Do you recall the hyped up hype before Y2K? Enterprises hastily patched a date bug that was able to break banks, airlines, and infrastructure. It is the same situation today-just the threat is grander and the solution more intricacy. Organizations face a challenge that is substantially larger than simply flipping a few lines of COBOL code: they must locate and replace every cryptographic handshake, certificate, and digital signature protocol woven into their systems.

QuantumShield cybersecurity strategist Lena Hoffman has dubbed it as accurately as anyone: Y2K on steroids. And she is right at that.

Hybrid Systems & Future-Proofing: A Middle Ground

To be on the safer side, some organizations consider alternatives, i.e., hedge bets on hybrid systems, i.e., combine classical encryption (such as RSA) with PQC algorithms to secure a two-layers protection. Through this plan we can implement it gradually without destroying the infrastructure that is there. In 2024, a large content delivery network, Cloudflare, launched hybrid key exchange mechanisms and began to sell quantum-safe TLS to enterprise customers.

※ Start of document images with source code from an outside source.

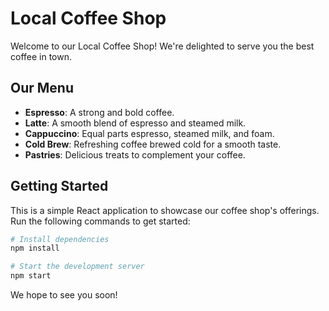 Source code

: # Local Coffee Shop

Welcome to our Local Coffee Shop! We're delighted to serve you the best coffee in town.

## Our Menu
- **Espresso**: A strong and bold coffee.
- **Latte**: A smooth blend of espresso and steamed milk.
- **Cappuccino**: Equal parts espresso, steamed milk, and foam.
- **Cold Brew**: Refreshing coffee brewed cold for a smooth taste.
- **Pastries**: Delicious treats to complement your coffee.

## Getting Started
This is a simple React application to showcase our coffee shop's offerings. Run the following commands to get started:

```bash
# Install dependencies
npm install

# Start the development server
npm start
```

We hope to see you soon!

Being a person who has worked with fintechs, trying to match the requirements of PCI compliance and cryptographic audits, I experienced the behaviour of security upgrading first-hand as the problem of tomorrow. Post-quantum preparedness should not be in that category. It is no improvement, it is a survival strategy.

Final Thought: Waiting for Standards Might Be Too Late

Well, cut it out. Quantum computing has taken off. By the time that the machines are decrypting live data, it will be too late to retrofit our defenses. We have a small time-frame where we have an opportunity to shore up our digital ecosystems when it comes to such an attack, perhaps that is five to seven years.

PQC is not hyped. And it is not an overengineering. The seatbelt that we are going to wished that we had buckled ourselves on when quantum impact is at full throttle.

The actual question then is this:
Will the future plasticise the past… or will we at last stop faffing about and encode it properly?